ACTION ITEM: Copy out every line from the records that includes "subsection".

Dataset items:

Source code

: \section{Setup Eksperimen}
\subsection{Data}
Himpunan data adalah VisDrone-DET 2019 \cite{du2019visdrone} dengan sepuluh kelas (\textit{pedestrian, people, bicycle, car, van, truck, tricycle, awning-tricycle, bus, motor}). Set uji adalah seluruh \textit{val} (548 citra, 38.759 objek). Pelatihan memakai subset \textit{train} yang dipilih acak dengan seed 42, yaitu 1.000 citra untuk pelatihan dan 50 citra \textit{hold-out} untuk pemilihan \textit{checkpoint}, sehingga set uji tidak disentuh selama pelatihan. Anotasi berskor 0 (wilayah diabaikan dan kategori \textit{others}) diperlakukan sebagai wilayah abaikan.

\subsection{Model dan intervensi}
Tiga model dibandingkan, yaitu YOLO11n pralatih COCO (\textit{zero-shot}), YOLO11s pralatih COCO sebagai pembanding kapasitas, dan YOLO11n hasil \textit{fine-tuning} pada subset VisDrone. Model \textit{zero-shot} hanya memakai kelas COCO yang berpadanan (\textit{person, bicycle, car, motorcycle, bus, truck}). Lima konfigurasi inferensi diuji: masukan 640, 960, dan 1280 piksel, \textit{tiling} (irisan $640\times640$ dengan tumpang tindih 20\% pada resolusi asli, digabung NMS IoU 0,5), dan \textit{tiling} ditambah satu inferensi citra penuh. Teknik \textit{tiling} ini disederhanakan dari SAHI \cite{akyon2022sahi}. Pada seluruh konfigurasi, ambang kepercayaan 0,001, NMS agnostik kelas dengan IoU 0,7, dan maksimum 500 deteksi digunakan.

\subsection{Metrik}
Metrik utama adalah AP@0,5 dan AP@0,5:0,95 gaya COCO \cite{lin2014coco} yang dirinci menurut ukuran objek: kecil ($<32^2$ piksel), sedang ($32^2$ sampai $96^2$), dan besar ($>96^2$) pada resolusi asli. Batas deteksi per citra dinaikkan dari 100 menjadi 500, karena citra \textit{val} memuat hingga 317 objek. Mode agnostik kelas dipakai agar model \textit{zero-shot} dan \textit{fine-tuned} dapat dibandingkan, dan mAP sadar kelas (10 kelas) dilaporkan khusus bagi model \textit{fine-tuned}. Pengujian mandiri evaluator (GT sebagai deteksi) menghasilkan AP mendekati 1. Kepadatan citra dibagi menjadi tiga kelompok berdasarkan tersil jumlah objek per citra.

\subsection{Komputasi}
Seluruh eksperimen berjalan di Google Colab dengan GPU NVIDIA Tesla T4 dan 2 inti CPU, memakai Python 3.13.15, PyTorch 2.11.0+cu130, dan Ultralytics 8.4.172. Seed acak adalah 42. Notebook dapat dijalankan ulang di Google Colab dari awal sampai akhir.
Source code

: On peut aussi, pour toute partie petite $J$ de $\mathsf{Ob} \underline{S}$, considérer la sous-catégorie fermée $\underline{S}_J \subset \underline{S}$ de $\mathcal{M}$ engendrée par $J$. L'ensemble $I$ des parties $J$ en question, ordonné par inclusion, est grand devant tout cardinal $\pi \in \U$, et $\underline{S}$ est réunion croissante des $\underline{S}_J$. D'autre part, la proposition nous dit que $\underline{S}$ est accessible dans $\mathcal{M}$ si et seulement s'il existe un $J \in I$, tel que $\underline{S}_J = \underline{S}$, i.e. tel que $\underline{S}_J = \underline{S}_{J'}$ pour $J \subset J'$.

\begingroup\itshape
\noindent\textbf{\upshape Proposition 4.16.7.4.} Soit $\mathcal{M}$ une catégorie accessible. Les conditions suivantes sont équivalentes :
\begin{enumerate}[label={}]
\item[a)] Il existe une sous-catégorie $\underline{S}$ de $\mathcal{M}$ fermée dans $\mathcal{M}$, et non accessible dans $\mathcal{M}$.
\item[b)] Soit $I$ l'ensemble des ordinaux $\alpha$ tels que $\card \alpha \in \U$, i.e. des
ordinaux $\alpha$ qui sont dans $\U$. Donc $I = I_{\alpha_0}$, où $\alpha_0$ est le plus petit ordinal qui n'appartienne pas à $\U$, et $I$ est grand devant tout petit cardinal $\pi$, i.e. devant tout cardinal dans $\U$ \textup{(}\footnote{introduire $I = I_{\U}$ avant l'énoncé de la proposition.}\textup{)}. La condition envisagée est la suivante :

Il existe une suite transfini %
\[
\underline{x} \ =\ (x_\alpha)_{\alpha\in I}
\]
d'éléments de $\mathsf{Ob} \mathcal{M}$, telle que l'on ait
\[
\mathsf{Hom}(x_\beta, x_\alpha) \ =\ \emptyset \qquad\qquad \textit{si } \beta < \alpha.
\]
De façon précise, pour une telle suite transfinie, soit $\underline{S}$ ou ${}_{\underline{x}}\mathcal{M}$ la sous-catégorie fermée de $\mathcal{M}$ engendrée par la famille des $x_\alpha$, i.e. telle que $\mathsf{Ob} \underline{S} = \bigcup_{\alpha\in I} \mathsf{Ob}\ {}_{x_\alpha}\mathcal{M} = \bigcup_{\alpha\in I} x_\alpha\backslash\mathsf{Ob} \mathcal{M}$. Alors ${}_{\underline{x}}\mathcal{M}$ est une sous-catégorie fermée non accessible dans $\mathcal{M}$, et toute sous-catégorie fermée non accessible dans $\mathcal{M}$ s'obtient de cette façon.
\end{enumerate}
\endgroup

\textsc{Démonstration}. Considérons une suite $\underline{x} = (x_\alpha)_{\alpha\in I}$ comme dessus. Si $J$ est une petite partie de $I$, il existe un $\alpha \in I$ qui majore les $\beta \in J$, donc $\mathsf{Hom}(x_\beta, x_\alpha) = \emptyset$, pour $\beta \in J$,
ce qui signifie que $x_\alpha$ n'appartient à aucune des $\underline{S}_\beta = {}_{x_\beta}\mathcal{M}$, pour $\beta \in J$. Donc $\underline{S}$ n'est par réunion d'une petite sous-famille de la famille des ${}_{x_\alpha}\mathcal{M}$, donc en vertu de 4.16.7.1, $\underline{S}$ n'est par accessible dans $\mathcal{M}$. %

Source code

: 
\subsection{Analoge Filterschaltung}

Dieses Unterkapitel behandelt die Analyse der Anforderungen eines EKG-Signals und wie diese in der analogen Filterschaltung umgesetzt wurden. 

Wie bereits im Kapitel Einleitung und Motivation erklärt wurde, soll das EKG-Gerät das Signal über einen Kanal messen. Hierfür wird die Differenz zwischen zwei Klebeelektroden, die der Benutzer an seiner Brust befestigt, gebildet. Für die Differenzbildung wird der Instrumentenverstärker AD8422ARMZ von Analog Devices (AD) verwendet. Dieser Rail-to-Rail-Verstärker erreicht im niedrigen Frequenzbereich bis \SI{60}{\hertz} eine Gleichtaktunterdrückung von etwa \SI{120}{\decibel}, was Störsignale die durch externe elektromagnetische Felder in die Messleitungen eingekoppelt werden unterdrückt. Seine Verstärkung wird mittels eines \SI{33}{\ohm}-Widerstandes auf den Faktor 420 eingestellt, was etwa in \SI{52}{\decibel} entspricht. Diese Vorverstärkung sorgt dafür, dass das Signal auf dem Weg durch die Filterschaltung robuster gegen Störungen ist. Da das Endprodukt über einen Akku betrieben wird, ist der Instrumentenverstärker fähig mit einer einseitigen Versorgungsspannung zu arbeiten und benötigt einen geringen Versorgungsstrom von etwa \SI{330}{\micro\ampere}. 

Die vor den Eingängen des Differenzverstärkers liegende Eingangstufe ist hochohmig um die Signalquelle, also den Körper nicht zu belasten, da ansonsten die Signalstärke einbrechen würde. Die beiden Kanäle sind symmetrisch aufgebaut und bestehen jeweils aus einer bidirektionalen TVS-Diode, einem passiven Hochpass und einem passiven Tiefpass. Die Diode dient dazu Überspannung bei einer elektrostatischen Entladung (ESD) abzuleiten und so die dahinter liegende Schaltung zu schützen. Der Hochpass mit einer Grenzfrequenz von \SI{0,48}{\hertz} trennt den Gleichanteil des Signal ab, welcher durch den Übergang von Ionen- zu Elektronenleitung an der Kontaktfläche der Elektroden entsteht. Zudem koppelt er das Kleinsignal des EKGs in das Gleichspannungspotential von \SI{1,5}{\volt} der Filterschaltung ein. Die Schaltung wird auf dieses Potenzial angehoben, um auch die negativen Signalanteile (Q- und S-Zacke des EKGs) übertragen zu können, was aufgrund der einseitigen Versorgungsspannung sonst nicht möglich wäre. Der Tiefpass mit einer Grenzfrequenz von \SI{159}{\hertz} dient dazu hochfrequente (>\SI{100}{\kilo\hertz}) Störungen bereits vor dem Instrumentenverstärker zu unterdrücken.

EXERCISE OUTPUT:
\subsection{Data}
\subsection{Model dan intervensi}
\subsection{Metrik}
\subsection{Komputasi}
\subsection{Analoge Filterschaltung}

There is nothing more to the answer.